What the exercise asks:
Whenever the string "crate" turns up in a line of the data below, copy that line.

○ ○ ○

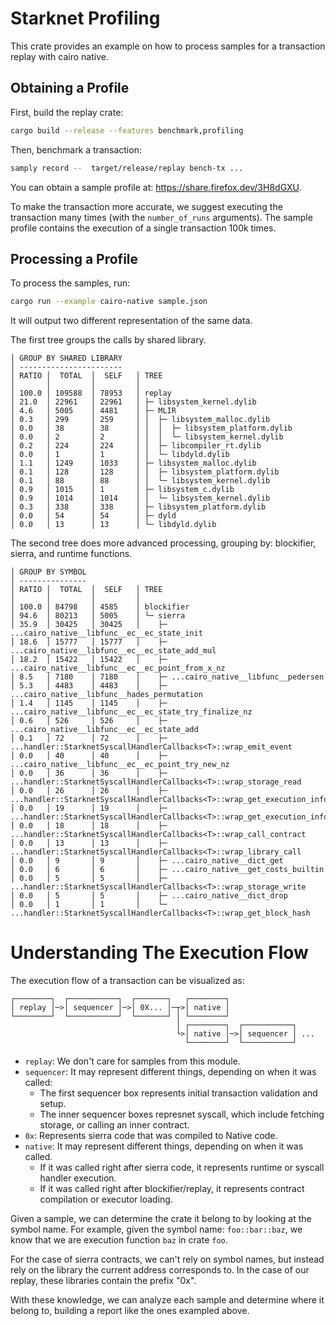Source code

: # Starknet Profiling

This crate provides an example on how to process samples for a transaction replay with cairo native.

## Obtaining a Profile

First, build the replay crate:

```bash
cargo build --release --features benchmark,profiling
```

Then, benchmark a transaction:

```bash
samply record --  target/release/replay bench-tx ...
```

You can obtain a sample profile at: https://share.firefox.dev/3H8dGXU.

To make the transaction more accurate, we suggest executing the transaction many times (with the `number_of_runs` arguments). The sample profile contains the execution of a single transaction 100k times.

## Processing a Profile

To process the samples, run:
```bash
cargo run --example cairo-native sample.json
```

It will output two different representation of the same data.

The first tree groups the calls by shared library.
```
│ GROUP BY SHARED LIBRARY
│ -----------------------
│ RATIO │  TOTAL  │  SELF   │ TREE
│       │         │         │
│ 100.0 │ 109588  │ 78953   │ replay
│ 21.0  │ 22961   │ 22961   │ ├─ libsystem_kernel.dylib
│ 4.6   │ 5005    │ 4481    │ ├─ MLIR
│ 0.3   │ 299     │ 259     │ │  ├─ libsystem_malloc.dylib
│ 0.0   │ 38      │ 38      │ │  │  ├─ libsystem_platform.dylib
│ 0.0   │ 2       │ 2       │ │  │  └─ libsystem_kernel.dylib
│ 0.2   │ 224     │ 224     │ │  ├─ libcompiler_rt.dylib
│ 0.0   │ 1       │ 1       │ │  └─ libdyld.dylib
│ 1.1   │ 1249    │ 1033    │ ├─ libsystem_malloc.dylib
│ 0.1   │ 128     │ 128     │ │  ├─ libsystem_platform.dylib
│ 0.1   │ 88      │ 88      │ │  └─ libsystem_kernel.dylib
│ 0.9   │ 1015    │ 1       │ ├─ libsystem_c.dylib
│ 0.9   │ 1014    │ 1014    │ │  └─ libsystem_kernel.dylib
│ 0.3   │ 338     │ 338     │ ├─ libsystem_platform.dylib
│ 0.0   │ 54      │ 54      │ ├─ dyld
│ 0.0   │ 13      │ 13      │ └─ libdyld.dylib
```

The second tree does more advanced processing, grouping by: blockifier, sierra, and runtime functions.
```
│ GROUP BY SYMBOL
│ ---------------
│ RATIO │  TOTAL  │  SELF   │ TREE
│       │         │         │
│ 100.0 │ 84798   │ 4585    │ blockifier
│ 94.6  │ 80213   │ 5005    │ └─ sierra
│ 35.9  │ 30425   │ 30425   │    ├─ ...cairo_native__libfunc__ec__ec_state_init
│ 18.6  │ 15777   │ 15777   │    ├─ ...cairo_native__libfunc__ec__ec_state_add_mul
│ 18.2  │ 15422   │ 15422   │    ├─ ...cairo_native__libfunc__ec__ec_point_from_x_nz
│ 8.5   │ 7180    │ 7180    │    ├─ ...cairo_native__libfunc__pedersen
│ 5.3   │ 4483    │ 4483    │    ├─ ...cairo_native__libfunc__hades_permutation
│ 1.4   │ 1145    │ 1145    │    ├─ ...cairo_native__libfunc__ec__ec_state_try_finalize_nz
│ 0.6   │ 526     │ 526     │    ├─ ...cairo_native__libfunc__ec__ec_state_add
│ 0.1   │ 72      │ 72      │    ├─ ...handler::StarknetSyscallHandlerCallbacks<T>::wrap_emit_event
│ 0.0   │ 40      │ 40      │    ├─ ...cairo_native__libfunc__ec__ec_point_try_new_nz
│ 0.0   │ 36      │ 36      │    ├─ ...handler::StarknetSyscallHandlerCallbacks<T>::wrap_storage_read
│ 0.0   │ 26      │ 26      │    ├─ ...handler::StarknetSyscallHandlerCallbacks<T>::wrap_get_execution_info_v2
│ 0.0   │ 19      │ 19      │    ├─ ...handler::StarknetSyscallHandlerCallbacks<T>::wrap_get_execution_info
│ 0.0   │ 18      │ 18      │    ├─ ...handler::StarknetSyscallHandlerCallbacks<T>::wrap_call_contract
│ 0.0   │ 13      │ 13      │    ├─ ...handler::StarknetSyscallHandlerCallbacks<T>::wrap_library_call
│ 0.0   │ 9       │ 9       │    ├─ ...cairo_native__dict_get
│ 0.0   │ 6       │ 6       │    ├─ ...cairo_native__get_costs_builtin
│ 0.0   │ 5       │ 5       │    ├─ ...handler::StarknetSyscallHandlerCallbacks<T>::wrap_storage_write
│ 0.0   │ 5       │ 5       │    ├─ ...cairo_native__dict_drop
│ 0.0   │ 1       │ 1       │    └─ ...handler::StarknetSyscallHandlerCallbacks<T>::wrap_get_block_hash
```

# Understanding The Execution Flow

The execution flow of a transaction can be visualized as:

```
┌────────┐  ┌───────────┐  ┌───────┐   ┌────────┐
│ replay │─>│ sequencer │─>│ 0X... │─┬>│ native │
└────────┘  └───────────┘  └───────┘ │ └────────┘
                                     │ ┌────────┐  ┌───────────┐
                                     └>│ native │─>│ sequencer │ ...
                                       └────────┘  └───────────┘
```

- `replay`: We don't care for samples from this module.
- `sequencer`: It may represent different things, depending on when it was called:
  - The first sequencer box represents initial transaction validation and setup.
  - The inner sequencer boxes represnet syscall, which include fetching storage, or calling an inner contract.
- `0x`: Represents sierra code that was compiled to Native code.
- `native`: It may represent different things, depending on when it was called.
  - If it was called right after sierra code, it represents runtime or syscall handler execution.
  - If it was called right after blockifier/replay, it represents contract compilation or executor loading.

Given a sample, we can determine the crate it belong to by looking at the symbol name. For example, given the symbol name: `foo::bar::baz`, we know that we are execution function `baz` in crate `foo`.

For the case of sierra contracts, we can't rely on symbol names, but instead rely on the library the current address corresponds to. In the case of our replay, these libraries contain the prefix "0x".

With these knowledge, we can analyze each sample and determine where it belong to, building a report like the ones exampled above.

○ ○ ○

Exercise result:
This crate provides an example on how to process samples for a transaction replay with cairo native.
First, build the replay crate:
Given a sample, we can determine the crate it belong to by looking at the symbol name. For example, given the symbol name: `foo::bar::baz`, we know that we are execution function `baz` in crate `foo`.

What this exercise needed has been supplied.